▸ **EXERCISE MATERIAL**
==*==

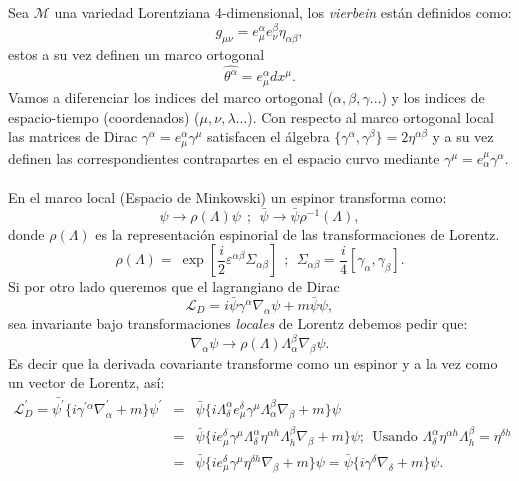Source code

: Sea $\mathcal{M}$ una variedad Lorentziana 4-dimensional, los \textit{vierbein} están definidos como: 
\begin{equation}
g_{\mu\nu}=e_{\mu}^{\alpha}e_{\nu}^{\beta}\eta_{\alpha\beta} ,
\end{equation}
estos a su vez definen un marco ortogonal
\begin{equation}
\hat{\theta^{\alpha}}=e_{\mu}^{\alpha}dx^{\mu} .
\end{equation}
Vamos a diferenciar los indices del marco ortogonal ($\alpha ,\beta ,\gamma ...$) y los indices de espacio-tiempo (coordenados) ($\mu ,\nu ,\lambda ...$). Con respecto al marco ortogonal local las matrices de Dirac $\gamma^\alpha=e^{\alpha}_{\mu}\gamma^\mu$ satisfacen el álgebra $\{\gamma^{\alpha},\gamma^{\beta}\}=2\eta^{\alpha\beta}$ y a su vez definen las correspondientes contrapartes en el espacio curvo mediante $\gamma^{\mu}=e_{\alpha}^{\mu}\gamma^{\alpha}$.
\\
\\
En el marco local (Espacio de Minkowski) un espinor transforma como:
\begin{equation}
\psi\to\rho(\Lambda)\psi \ \ ;\ \ \bar{\psi}\to\bar{\psi}\rho^{-1}(\Lambda),
\end{equation}
donde $\rho(\Lambda)$ es la representación espinorial de las transformaciones de Lorentz.
\begin{equation}
\rho(\Lambda)=\ \exp\left[\frac{i}{2}\varepsilon^{\alpha\beta}\Sigma_{\alpha\beta}\right]\ \ ;\ \ \Sigma_{\alpha\beta}=\frac{i}{4}[\gamma_{\alpha},\gamma_{\beta}] .
\end{equation}
Si por otro lado queremos que el lagrangiano de Dirac
\begin{equation}
\mathcal{L}_D=i\bar{\psi}\gamma^{\alpha}\nabla_{\alpha}\psi+m\bar{\psi}\psi ,
\end{equation}
sea invariante bajo transformaciones \textit{locales} de Lorentz debemos pedir que:
\begin{equation}
\nabla_{\alpha}\psi\to\rho(\Lambda)\Lambda_{\alpha}^{\beta}\nabla_{\beta}\psi .
\end{equation}
Es decir que la derivada covariante transforme como un espinor y a la vez como un vector de Lorentz, así:
\begin{eqnarray}
\nonumber \mathcal{L}_{D}^{\prime}=\bar{\psi^{\prime}}\{i\gamma^{\prime\alpha}\nabla_{\alpha}^{\prime}+m\}\psi^{\prime}&=& 	\bar{\psi}\{i\Lambda_{\delta}^{\alpha}e_{\mu}^{\delta}\gamma^{\mu}\Lambda_{\alpha}^{\beta}\nabla_{\beta}+m\}\psi\\
\nonumber &=& \bar{\psi}\{ie_{\mu}^{\delta}\gamma^{\mu}\Lambda_{\delta}^{\alpha}\eta^{\alpha h}\Lambda_{h}^{\beta}\nabla_{\beta}+m\}\psi;\ \ \text{Usando }\Lambda_{\delta}^{\alpha}\eta^{\alpha h}\Lambda_{h}^{\beta}=\eta^{\delta h}\\
&=& \bar{\psi}\{ie_{\mu}^{\delta}\gamma^{\mu}\eta^{\delta h}\nabla_{\beta}+m\}\psi=\bar{\psi}\{i\gamma^{\delta}\nabla_{\delta}+m\}\psi .
\end{eqnarray}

==*==

▸ **TASK**
Copy every line above in which the string "como" shows up.

▸ **YOUR RESPONSE**
: Sea $\mathcal{M}$ una variedad Lorentziana 4-dimensional, los \textit{vierbein} están definidos como: 
En el marco local (Espacio de Minkowski) un espinor transforma como:
Es decir que la derivada covariante transforme como un espinor y a la vez como un vector de Lorentz, así:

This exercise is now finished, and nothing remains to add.